* Record excerpts *
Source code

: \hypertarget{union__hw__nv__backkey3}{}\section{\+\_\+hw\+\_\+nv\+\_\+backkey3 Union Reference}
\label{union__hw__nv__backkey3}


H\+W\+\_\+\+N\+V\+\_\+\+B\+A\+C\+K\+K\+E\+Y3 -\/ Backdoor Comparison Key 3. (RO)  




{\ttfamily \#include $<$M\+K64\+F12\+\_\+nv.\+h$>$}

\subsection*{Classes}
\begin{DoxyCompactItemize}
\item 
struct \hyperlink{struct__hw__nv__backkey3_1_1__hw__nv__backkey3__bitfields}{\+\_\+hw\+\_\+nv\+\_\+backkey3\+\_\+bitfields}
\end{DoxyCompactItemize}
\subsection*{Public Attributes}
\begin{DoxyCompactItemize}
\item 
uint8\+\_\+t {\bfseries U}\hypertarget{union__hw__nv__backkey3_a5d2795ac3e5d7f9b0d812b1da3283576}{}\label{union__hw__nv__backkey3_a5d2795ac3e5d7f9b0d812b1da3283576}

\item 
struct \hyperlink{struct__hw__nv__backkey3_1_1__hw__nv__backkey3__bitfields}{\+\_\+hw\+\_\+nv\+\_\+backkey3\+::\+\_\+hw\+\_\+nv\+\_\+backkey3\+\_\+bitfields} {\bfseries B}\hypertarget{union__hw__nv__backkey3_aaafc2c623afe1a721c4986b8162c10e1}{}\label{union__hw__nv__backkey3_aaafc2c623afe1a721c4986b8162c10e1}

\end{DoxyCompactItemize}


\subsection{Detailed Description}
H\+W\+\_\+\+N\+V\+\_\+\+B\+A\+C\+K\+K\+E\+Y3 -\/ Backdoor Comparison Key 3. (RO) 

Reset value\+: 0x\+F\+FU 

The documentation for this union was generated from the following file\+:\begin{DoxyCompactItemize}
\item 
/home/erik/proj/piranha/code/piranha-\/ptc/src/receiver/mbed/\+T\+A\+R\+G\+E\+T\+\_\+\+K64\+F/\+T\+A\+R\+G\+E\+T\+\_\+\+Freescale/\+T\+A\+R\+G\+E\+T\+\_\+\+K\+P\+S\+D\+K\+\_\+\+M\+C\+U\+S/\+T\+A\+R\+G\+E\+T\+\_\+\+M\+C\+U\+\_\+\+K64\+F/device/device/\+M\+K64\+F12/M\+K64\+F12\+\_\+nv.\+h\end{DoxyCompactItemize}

* Problem details *
In the listing above, each line with the word "Comparison" is to be copied out.

* Answer to the problem *
H\+W\+\_\+\+N\+V\+\_\+\+B\+A\+C\+K\+K\+E\+Y3 -\/ Backdoor Comparison Key 3. (RO)  
H\+W\+\_\+\+N\+V\+\_\+\+B\+A\+C\+K\+K\+E\+Y3 -\/ Backdoor Comparison Key 3. (RO) 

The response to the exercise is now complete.